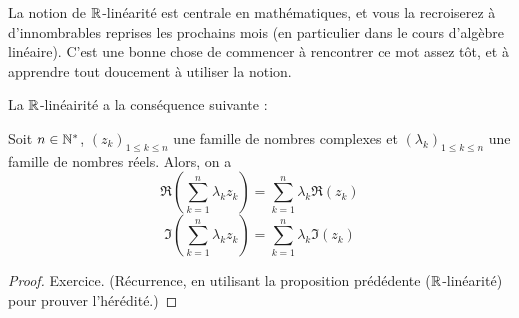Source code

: \begin{mdframed}
La notion de $\mathbb{R}$-linéarité est centrale en mathématiques, et vous la recroiserez à d'innombrables reprises les prochains mois (en particulier dans le cours d'algèbre linéaire). C'est une bonne chose de commencer à rencontrer ce mot assez tôt, et à apprendre tout doucement à utiliser la notion.
\end{mdframed}

La $\mathbb{R}$-linéairité a la conséquence suivante :

\begin{corollaire}
Soit $n\in \mathbb{N}^*$, $(z_k)_{1\leq k \leq n}$ une famille de nombres complexes et $(\lambda_k)_{1\leq k \leq n}$ une famille de nombres réels. Alors, on a
\[ \Re\left(\sum_{k=1}^n \lambda_kz_k\right) = \sum_{k=1}^n \lambda_k\Re\left(z_k\right)\]
\[ \Im\left(\sum_{k=1}^n \lambda_kz_k\right) = \sum_{k=1}^n \lambda_k\Im\left(z_k\right)\]
\end{corollaire}
\begin{proof}
Exercice. (Récurrence, en utilisant la proposition prédédente ($\mathbb{R}$-linéarité) pour prouver l'hérédité.)
\end{proof}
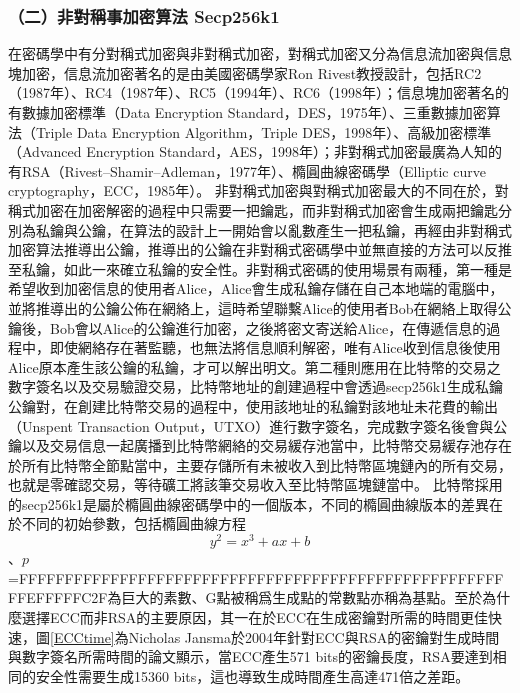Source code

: 				\subsubsection{（二）非對稱事加密算法 Secp256k1}
				在密碼學中有分對稱式加密與非對稱式加密，對稱式加密又分為信息流加密與信息塊加密，信息流加密著名的是由美國密碼學家Ron Rivest教授設計，包括RC2（1987年）\supercite{OnthedesignandsecurityofRC2}、RC4（1987年）\supercite{Rc4}、RC5（1994年）\supercite{TheRC5encryptionalgorithm}、RC6（1998年）\supercite{TheRC6blockcipher.v1.1August201998}；信息塊加密著名的有數據加密標準（Data Encryption Standard，DES，1975年）\supercite{Dataencryptionstandard}、三重數據加密算法（Triple Data Encryption Algorithm，Triple DES，1998年）\supercite{TrippleDataEncryptionAlgorithmModesofOperation}、高級加密標準（Advanced Encryption Standard，AES，1998年）\supercite{ThedesignofRijndael:AES-theadvancedencryptionstandard}；非對稱式加密最廣為人知的有RSA（Rivest–Shamir–Adleman，1977年）\supercite{Cryptographiccommunicationssystemandmethod}、橢圓曲線密碼學（Elliptic curve cryptography，ECC，1985年）\supercite{Ellipticcurvecryptosystems}。
				非對稱式加密與對稱式加密最大的不同在於，對稱式加密在加密解密的過程中只需要一把鑰匙，而非對稱式加密會生成兩把鑰匙分別為私鑰與公鑰，在算法的設計上一開始會以亂數產生一把私鑰，再經由非對稱式加密算法推導出公鑰，推導出的公鑰在非對稱式密碼學中並無直接的方法可以反推至私鑰，如此一來確立私鑰的安全性。非對稱式密碼的使用場景有兩種，第一種是希望收到加密信息的使用者Alice，Alice會生成私鑰存儲在自己本地端的電腦中，並將推導出的公鑰公佈在網絡上，這時希望聯繫Alice的使用者Bob在網絡上取得公鑰後，Bob會以Alice的公鑰進行加密，之後將密文寄送給Alice，在傳遞信息的過程中，即使網絡存在著監聽，也無法將信息順利解密，唯有Alice收到信息後使用Alice原本產生該公鑰的私鑰，才可以解出明文。第二種則應用在比特幣的交易之數字簽名以及交易驗證交易，比特幣地址的創建過程中會透過secp256k1生成私鑰公鑰對，在創建比特幣交易的過程中，使用該地址的私鑰對該地址未花費的輸出（Unspent Transaction Output，UTXO）進行數字簽名，完成數字簽名後會與公鑰以及交易信息一起廣播到比特幣網絡的交易緩存池當中，比特幣交易緩存池存在於所有比特幣全節點當中，主要存儲所有未被收入到比特幣區塊鏈內的所有交易，也就是零確認交易，等待礦工將該筆交易收入至比特幣區塊鏈當中。
				比特幣採用的secp256k1是屬於橢圓曲線密碼學中的一個版本，不同的橢圓曲線版本的差異在於不同的初始參數，包括橢圓曲線方程$$y^2=x^3+ax+b$$、$p$=FFFFFFFFFFFFFFFFFFFFFFFFFFFFFFFFFFFFFFFFFFFFFFFFFFFFFFFEFFFFFC2F為巨大的素數、G點被稱爲⽣成點的常數點亦稱為基點。至於為什麼選擇ECC而非RSA的主要原因，其一在於ECC在生成密鑰對所需的時間更佳快速，圖\ref{ECCtime}為Nicholas Jansma於2004年針對ECC與RSA的密鑰對生成時間與數字簽名所需時間的論文\supercite{Performancecomparisonofellipticcurveandrsadigitalsignatures}顯示，當ECC產生571 bits的密鑰長度，RSA要達到相同的安全性需要生成15360 bits，這也導致生成時間產生高達471倍之差距。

TASK DESCRIPTION: I would like the data above transcribed exactly, with its pictures left out.

YOUR SOLUTION:
Source code

: \begin{mdframed}
La notion de $\mathbb{R}$-linéarité est centrale en mathématiques, et vous la recroiserez à d'innombrables reprises les prochains mois (en particulier dans le cours d'algèbre linéaire). C'est une bonne chose de commencer à rencontrer ce mot assez tôt, et à apprendre tout doucement à utiliser la notion.
\end{mdframed}

La $\mathbb{R}$-linéairité a la conséquence suivante :

\begin{corollaire}
Soit $n\in \mathbb{N}^*$, $(z_k)_{1\leq k \leq n}$ une famille de nombres complexes et $(\lambda_k)_{1\leq k \leq n}$ une famille de nombres réels. Alors, on a
\[ \Re\left(\sum_{k=1}^n \lambda_kz_k\right) = \sum_{k=1}^n \lambda_k\Re\left(z_k\right)\]
\[ \Im\left(\sum_{k=1}^n \lambda_kz_k\right) = \sum_{k=1}^n \lambda_k\Im\left(z_k\right)\]
\end{corollaire}
\begin{proof}
Exercice. (Récurrence, en utilisant la proposition prédédente ($\mathbb{R}$-linéarité) pour prouver l'hérédité.)
\end{proof}
Source code

: 				\subsubsection{（二）非對稱事加密算法 Secp256k1}
				在密碼學中有分對稱式加密與非對稱式加密，對稱式加密又分為信息流加密與信息塊加密，信息流加密著名的是由美國密碼學家Ron Rivest教授設計，包括RC2（1987年）\supercite{OnthedesignandsecurityofRC2}、RC4（1987年）\supercite{Rc4}、RC5（1994年）\supercite{TheRC5encryptionalgorithm}、RC6（1998年）\supercite{TheRC6blockcipher.v1.1August201998}；信息塊加密著名的有數據加密標準（Data Encryption Standard，DES，1975年）\supercite{Dataencryptionstandard}、三重數據加密算法（Triple Data Encryption Algorithm，Triple DES，1998年）\supercite{TrippleDataEncryptionAlgorithmModesofOperation}、高級加密標準（Advanced Encryption Standard，AES，1998年）\supercite{ThedesignofRijndael:AES-theadvancedencryptionstandard}；非對稱式加密最廣為人知的有RSA（Rivest–Shamir–Adleman，1977年）\supercite{Cryptographiccommunicationssystemandmethod}、橢圓曲線密碼學（Elliptic curve cryptography，ECC，1985年）\supercite{Ellipticcurvecryptosystems}。
				非對稱式加密與對稱式加密最大的不同在於，對稱式加密在加密解密的過程中只需要一把鑰匙，而非對稱式加密會生成兩把鑰匙分別為私鑰與公鑰，在算法的設計上一開始會以亂數產生一把私鑰，再經由非對稱式加密算法推導出公鑰，推導出的公鑰在非對稱式密碼學中並無直接的方法可以反推至私鑰，如此一來確立私鑰的安全性。非對稱式密碼的使用場景有兩種，第一種是希望收到加密信息的使用者Alice，Alice會生成私鑰存儲在自己本地端的電腦中，並將推導出的公鑰公佈在網絡上，這時希望聯繫Alice的使用者Bob在網絡上取得公鑰後，Bob會以Alice的公鑰進行加密，之後將密文寄送給Alice，在傳遞信息的過程中，即使網絡存在著監聽，也無法將信息順利解密，唯有Alice收到信息後使用Alice原本產生該公鑰的私鑰，才可以解出明文。第二種則應用在比特幣的交易之數字簽名以及交易驗證交易，比特幣地址的創建過程中會透過secp256k1生成私鑰公鑰對，在創建比特幣交易的過程中，使用該地址的私鑰對該地址未花費的輸出（Unspent Transaction Output，UTXO）進行數字簽名，完成數字簽名後會與公鑰以及交易信息一起廣播到比特幣網絡的交易緩存池當中，比特幣交易緩存池存在於所有比特幣全節點當中，主要存儲所有未被收入到比特幣區塊鏈內的所有交易，也就是零確認交易，等待礦工將該筆交易收入至比特幣區塊鏈當中。
				比特幣採用的secp256k1是屬於橢圓曲線密碼學中的一個版本，不同的橢圓曲線版本的差異在於不同的初始參數，包括橢圓曲線方程$$y^2=x^3+ax+b$$、$p$=FFFFFFFFFFFFFFFFFFFFFFFFFFFFFFFFFFFFFFFFFFFFFFFFFFFFFFFEFFFFFC2F為巨大的素數、G點被稱爲⽣成點的常數點亦稱為基點。至於為什麼選擇ECC而非RSA的主要原因，其一在於ECC在生成密鑰對所需的時間更佳快速，圖\ref{ECCtime}為Nicholas Jansma於2004年針對ECC與RSA的密鑰對生成時間與數字簽名所需時間的論文\supercite{Performancecomparisonofellipticcurveandrsadigitalsignatures}顯示，當ECC產生571 bits的密鑰長度，RSA要達到相同的安全性需要生成15360 bits，這也導致生成時間產生高達471倍之差距。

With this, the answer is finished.